1 See lists compiled in 70 A.L.R. 1539; 91 A.L.R. 1486; L.R.A. 1917 B, 671; 37 C. J. 576, § 341; 29 Am. Jur. 979, § 1310; 2 Couch, Cyc. of Insurance Law 1018, § 342; 6 Cooley's Briefs on Insurance (2d ed.) 5227; 2 Joyce, Law of Insurance (2d ed.) 1826, § 833; Vance on Insurance (2d ed.) 598, § 156; Richards on Law of Insurance (4th ed.) 568, § 335.
2 See lists compiled in 7 A.L.R. 828; 27 A.L.R. 1521; 70 A.L.R. 1543; 91 A.L.R. 1488; 37 C. J. 576, § 341; 29 Am. Jur. 980, § 1313; 2 Couch, Cyc. of Insurance Law 1019, 1020, § 342; 6 Cooley's Briefs on Insurance (2d ed.) 5229, 5230; 2 Joyce, Law of Insurance (2d ed.) 1827, § 833; Vance on Insurance (2d ed.) 599, 600, § 156; Richards on Law of Insurance (4th ed.) 569, 570, § 335.

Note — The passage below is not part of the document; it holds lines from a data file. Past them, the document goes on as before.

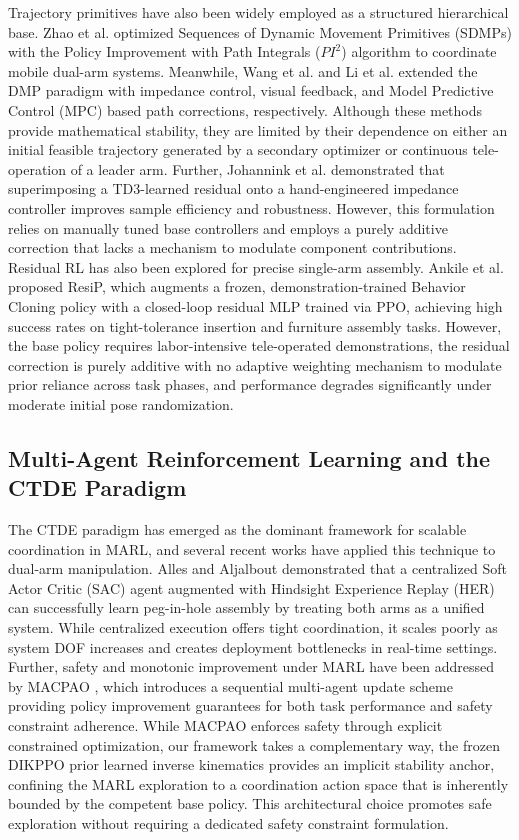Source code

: \documentclass[lettersize,journal]{IEEEtran}
\begin{document}
Trajectory primitives have also been widely employed as a structured hierarchical base. Zhao et al. \cite{related-40} optimized Sequences of Dynamic Movement Primitives (SDMPs) with the Policy Improvement with Path Integrals ($PI^{2}$) algorithm to coordinate mobile dual-arm systems. Meanwhile, Wang et al. \cite{related-41} and Li et al. \cite{related-42} extended the DMP paradigm with impedance control, visual feedback, and Model Predictive Control (MPC) based path corrections, respectively. Although these methods provide mathematical stability, they are limited by their dependence on either an initial feasible trajectory generated by a secondary optimizer or continuous tele-operation of a leader arm. Further, Johannink et al. \cite{residual} demonstrated that superimposing a TD3-learned residual onto a hand-engineered impedance controller improves sample efficiency and robustness. However, this formulation relies on manually tuned base controllers and employs a purely additive correction that lacks a mechanism to modulate component contributions. Residual RL has also been explored for precise single-arm assembly. Ankile et al. \cite{ResiP} proposed ResiP, which augments a frozen, demonstration-trained Behavior Cloning policy with a closed-loop residual MLP trained via PPO, achieving high success rates on tight-tolerance insertion and furniture assembly tasks. However, the base policy requires labor-intensive tele-operated demonstrations, the residual correction is purely additive with no adaptive weighting mechanism to modulate prior reliance across task phases, and performance degrades significantly under moderate initial pose randomization. 

\subsection{Multi-Agent Reinforcement Learning and the CTDE Paradigm}
The CTDE paradigm has emerged as the dominant framework for scalable coordination in MARL, and several recent works have applied this technique to dual-arm manipulation. Alles and Aljalbout \cite{related-43} demonstrated that a centralized Soft Actor Critic (SAC) agent augmented with Hindsight Experience Replay (HER) can successfully learn peg-in-hole assembly by treating both arms as a unified system. While centralized execution offers tight coordination, it scales poorly as system DOF increases and creates deployment bottlenecks in real-time settings. Further, safety and monotonic improvement under MARL have been addressed by MACPAO \cite{related-44}, which introduces a sequential multi-agent update scheme providing policy improvement guarantees for both task performance and safety constraint adherence. While MACPAO enforces safety through explicit constrained optimization, our framework takes a complementary way, the frozen DIKPPO prior learned inverse kinematics provides an implicit stability anchor, confining the MARL exploration to a coordination action space that is inherently bounded by the competent base policy. This architectural choice promotes safe exploration without requiring a dedicated safety constraint formulation.
\end{document}
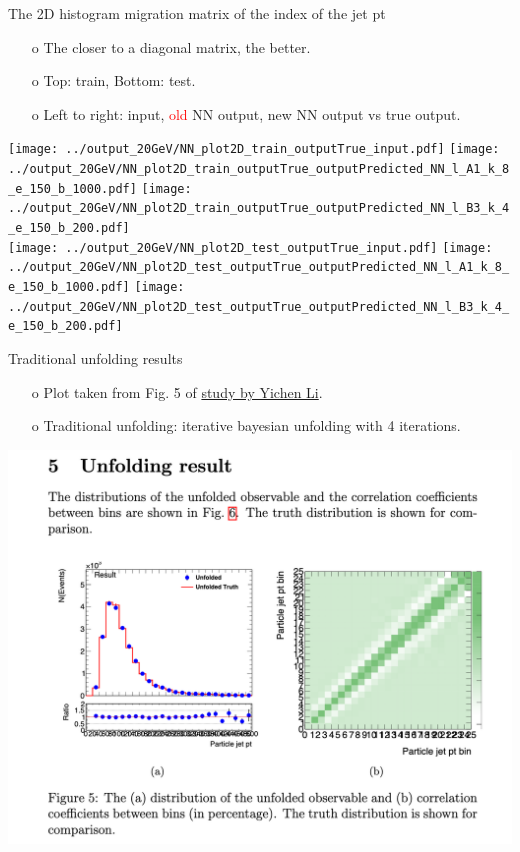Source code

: \begin{frame}{The 2D histogram migration matrix of the index of the jet pt}
\begin{enumerate}
\item[o] The closer to a diagonal matrix, the better.
\item[o] Top: train, Bottom: test.
\item[o] Left to right: input, \textcolor{red}{old} NN output, \textcolor{OliveGreen}{new} NN output vs true output. 
\end{enumerate}
\centering
\texttt{[image: ../output\_20GeV/NN\_plot2D\_train\_outputTrue\_input.pdf]}
\texttt{[image: ../output\_20GeV/NN\_plot2D\_train\_outputTrue\_outputPredicted\_NN\_l\_A1\_k\_8\_e\_150\_b\_1000.pdf]}
\texttt{[image: ../output\_20GeV/NN\_plot2D\_train\_outputTrue\_outputPredicted\_NN\_l\_B3\_k\_4\_e\_150\_b\_200.pdf]}\\
\texttt{[image: ../output\_20GeV/NN\_plot2D\_test\_outputTrue\_input.pdf]}
\texttt{[image: ../output\_20GeV/NN\_plot2D\_test\_outputTrue\_outputPredicted\_NN\_l\_A1\_k\_8\_e\_150\_b\_1000.pdf]}
\texttt{[image: ../output\_20GeV/NN\_plot2D\_test\_outputTrue\_outputPredicted\_NN\_l\_B3\_k\_4\_e\_150\_b\_200.pdf]}\\
\end{frame}
\clearpage

\begin{frame}{Traditional unfolding results}
\begin{enumerate}
\item[o] Plot taken from Fig. 5 of \href{http://www.desy.de/~liyichen/Unfolding.pdf}{study by Yichen Li}.
\item[o] Traditional unfolding: iterative bayesian unfolding with 4 iterations.
\end{enumerate}
\centering
\includegraphics[height=0.65\textheight]{./plots/TraditionalUnfolding.png}
\end{frame}
\clearpage

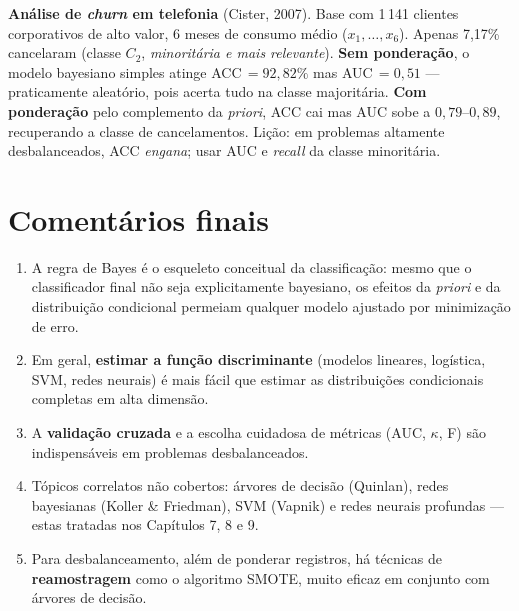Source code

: \begin{aplicacao}
\textbf{Análise de \emph{churn} em telefonia} (Cister, 2007). Base com
1\,141 clientes corporativos de alto valor, 6 meses de consumo médio
($x_1,\dots,x_6$). Apenas 7{,}17\% cancelaram (classe $C_2$,
\emph{minoritária e mais relevante}). \textbf{Sem ponderação}, o
modelo bayesiano simples atinge ACC$\,=92{,}82\%$ mas AUC$\,=0{,}51$
--- praticamente aleatório, pois acerta tudo na classe majoritária.
\textbf{Com ponderação} pelo complemento da \emph{priori}, ACC cai
mas AUC sobe a $0{,}79$--$0{,}89$, recuperando a classe de
cancelamentos. Lição: em problemas altamente desbalanceados, ACC
\emph{engana}; usar AUC e \emph{recall} da classe minoritária.
\end{aplicacao}

\section{Comentários finais}

\begin{enumerate}[leftmargin=1.2cm]
  \item A regra de Bayes é o esqueleto conceitual da classificação:
        mesmo que o classificador final não seja explicitamente
        bayesiano, os efeitos da \emph{priori} e da distribuição
        condicional permeiam qualquer modelo ajustado por
        minimização de erro.
  \item Em geral, \textbf{estimar a função discriminante} (modelos
        lineares, logística, SVM, redes neurais) é mais fácil que
        estimar as distribuições condicionais completas em alta
        dimensão.
  \item A \textbf{validação cruzada} e a escolha cuidadosa de
        métricas (AUC, $\kappa$, F) são indispensáveis em problemas
        desbalanceados.
  \item Tópicos correlatos não cobertos: árvores de decisão
        (Quinlan), redes bayesianas (Koller \& Friedman), SVM
        (Vapnik) e redes neurais profundas --- estas tratadas nos
        Capítulos 7, 8 e 9.
  \item Para desbalanceamento, além de ponderar registros, há
        técnicas de \textbf{reamostragem} como o algoritmo SMOTE,
        muito eficaz em conjunto com árvores de decisão.
\end{enumerate}


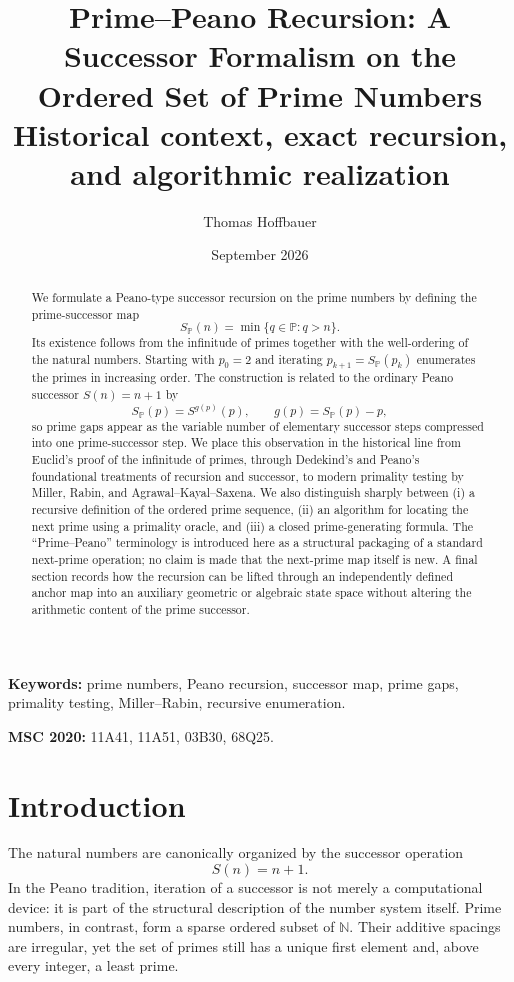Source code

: \documentclass[11pt]{article}
\title{\textbf{Prime--Peano Recursion: A Successor Formalism on the Ordered Set of Prime Numbers}\\[0.35em]
\large Historical context, exact recursion, and algorithmic realization}
\author{Thomas Hoffbauer}
\date{September 2026}
\theoremstyle{definition}
\newcommand{\N}{\mathbb{N}}
\newcommand{\Pp}{\mathbb{P}}
\newcommand{\SP}{S_{\!\Pp}}
\newcommand{\gap}{g}
\begin{document}
\maketitle

\begin{abstract}
We formulate a Peano-type successor recursion on the prime numbers by defining the prime-successor map
\[
\SP(n)=\min\{q\in\Pp:q>n\}.
\]
Its existence follows from the infinitude of primes together with the well-ordering of the natural numbers. Starting with $p_0=2$ and iterating $p_{k+1}=\SP(p_k)$ enumerates the primes in increasing order. The construction is related to the ordinary Peano successor $S(n)=n+1$ by
\[
\SP(p)=S^{\gap(p)}(p),\qquad \gap(p)=\SP(p)-p,
\]
so prime gaps appear as the variable number of elementary successor steps compressed into one prime-successor step. We place this observation in the historical line from Euclid's proof of the infinitude of primes, through Dedekind's and Peano's foundational treatments of recursion and successor, to modern primality testing by Miller, Rabin, and Agrawal--Kayal--Saxena. We also distinguish sharply between (i) a recursive definition of the ordered prime sequence, (ii) an algorithm for locating the next prime using a primality oracle, and (iii) a closed prime-generating formula. The ``Prime--Peano'' terminology is introduced here as a structural packaging of a standard next-prime operation; no claim is made that the next-prime map itself is new. A final section records how the recursion can be lifted through an independently defined anchor map into an auxiliary geometric or algebraic state space without altering the arithmetic content of the prime successor.
\end{abstract}

\textbf{Keywords:} prime numbers, Peano recursion, successor map, prime gaps, primality testing, Miller--Rabin, recursive enumeration.

\textbf{MSC 2020:} 11A41, 11A51, 03B30, 68Q25.

\section{Introduction}

The natural numbers are canonically organized by the successor operation
\[
S(n)=n+1.
\]
In the Peano tradition, iteration of a successor is not merely a computational device: it is part of the structural description of the number system itself. Prime numbers, in contrast, form a sparse ordered subset of $\N$. Their additive spacings are irregular, yet the set of primes still has a unique first element and, above every integer, a least prime.
\end{document}
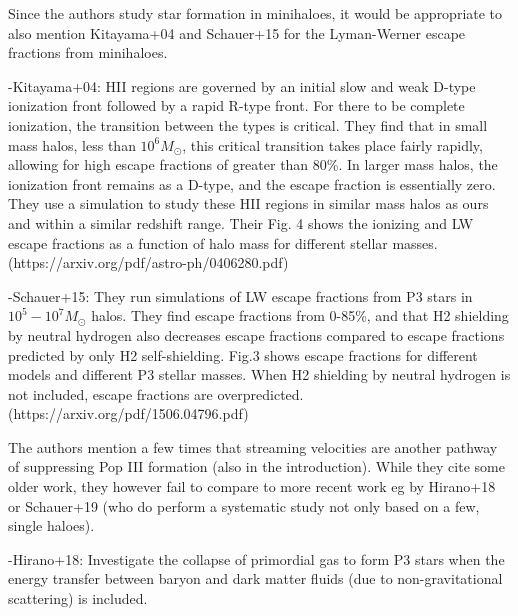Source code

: \documentclass[11pt]{article}
\newenvironment{referee}[1][]{%
    \ignorespaces%
    \begin{mdframed}[style=myquotestyle,#1]%
}{%
    \end{mdframed}%
    \ignorespacesafterend%
}%
\begin{document}
\begin{referee}
Since the authors study star formation in minihaloes, it would be appropriate to also mention Kitayama+04 and Schauer+15 for the Lyman-Werner escape fractions from minihaloes.
\end{referee}
-Kitayama+04: HII regions are governed by an initial slow and weak D-type ionization front followed by a rapid R-type front. For there to be complete ionization, the transition between the types is critical. They find that in small mass halos, less than $10^6 M_{\odot}$, this critical transition takes place fairly rapidly, allowing for high escape fractions of greater than 80\%. In larger mass halos, the ionization front remains as a D-type, and the escape fraction is essentially zero. They use a simulation to study these HII regions in similar mass halos as ours and within a similar redshift range. Their Fig. 4 shows the ionizing and LW escape fractions as a function of halo mass for different stellar masses. (https://arxiv.org/pdf/astro-ph/0406280.pdf)

-Schauer+15: They run simulations of LW escape fractions from P3 stars in $10^5 - 10^7 M_{\odot}$ halos. They find escape fractions from 0-85\%, and that H2 shielding by neutral hydrogen also decreases escape fractions compared to escape fractions predicted by only H2 self-shielding. Fig.3 shows escape fractions for different models and different P3 stellar masses. When H2 shielding by neutral hydrogen is not included, escape fractions are overpredicted. (https://arxiv.org/pdf/1506.04796.pdf)

\begin{referee}
The authors mention a few times that streaming velocities are another pathway of suppressing Pop III formation (also in the introduction). While they cite some older work, they however fail to compare to more recent work eg by Hirano+18 or Schauer+19 (who do perform a systematic study not only based on a few, single haloes).
\end{referee}
-Hirano+18: Investigate the collapse of primordial gas to form P3 stars when the energy transfer between baryon and dark matter fluids (due to non-gravitational scattering) is included.
\end{document}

3 Section 23 of the Intestate Act of June 7, 1917, P. L. 429, provides that "No person who shall be finally adjudged guilty, either as principal or accessory, of murder of the first or second degree, shall be entitled to inherit or take any part of the real or personal estate of the person killed, as surviving spouse, heir, or next of kin to such person under the provisions of this act." It will be noted that this does not disinherit a person guilty of voluntary manslaughter. The section might well be amended in that respect so as to cover such a case as the present, and the same observation applies to section 22 of the Wills Act of June 7, 1917, P. L. 403.
"REPORTER'S NOTE"
The suggestion made by the Court in the third footnote to the opinion has since been adopted by the Legislature. Act No. 301 of the Pamphlet Laws of 1941, approved August 5, 1941, provides, in general, that no person who participates either as a principal or as an accessory before the fact in the wilful and unlawful killing of any other person shall in any way acquire any property or receive any benefit as the result of the death of the decedent. As to insurance proceeds payable to the slayer as the beneficiary or assignee of any policy or certificate of insurance on the life of the decedent, the Act provides that the proceeds shall be paid to the estate of the decedent unless the policy or certificate designates some person not claiming through the slayer as an alternative beneficiary. The Act further provides that the slayer shall be deemed to have predeceased the decedent as to property which would have passed from the decedent or his estate to the slayer under the statutes of descent and distribution or have been acquired by dower, by courtesy or by statutory right as surviving spouse, or would have passed to the slayer by devise or legacy from the decedent.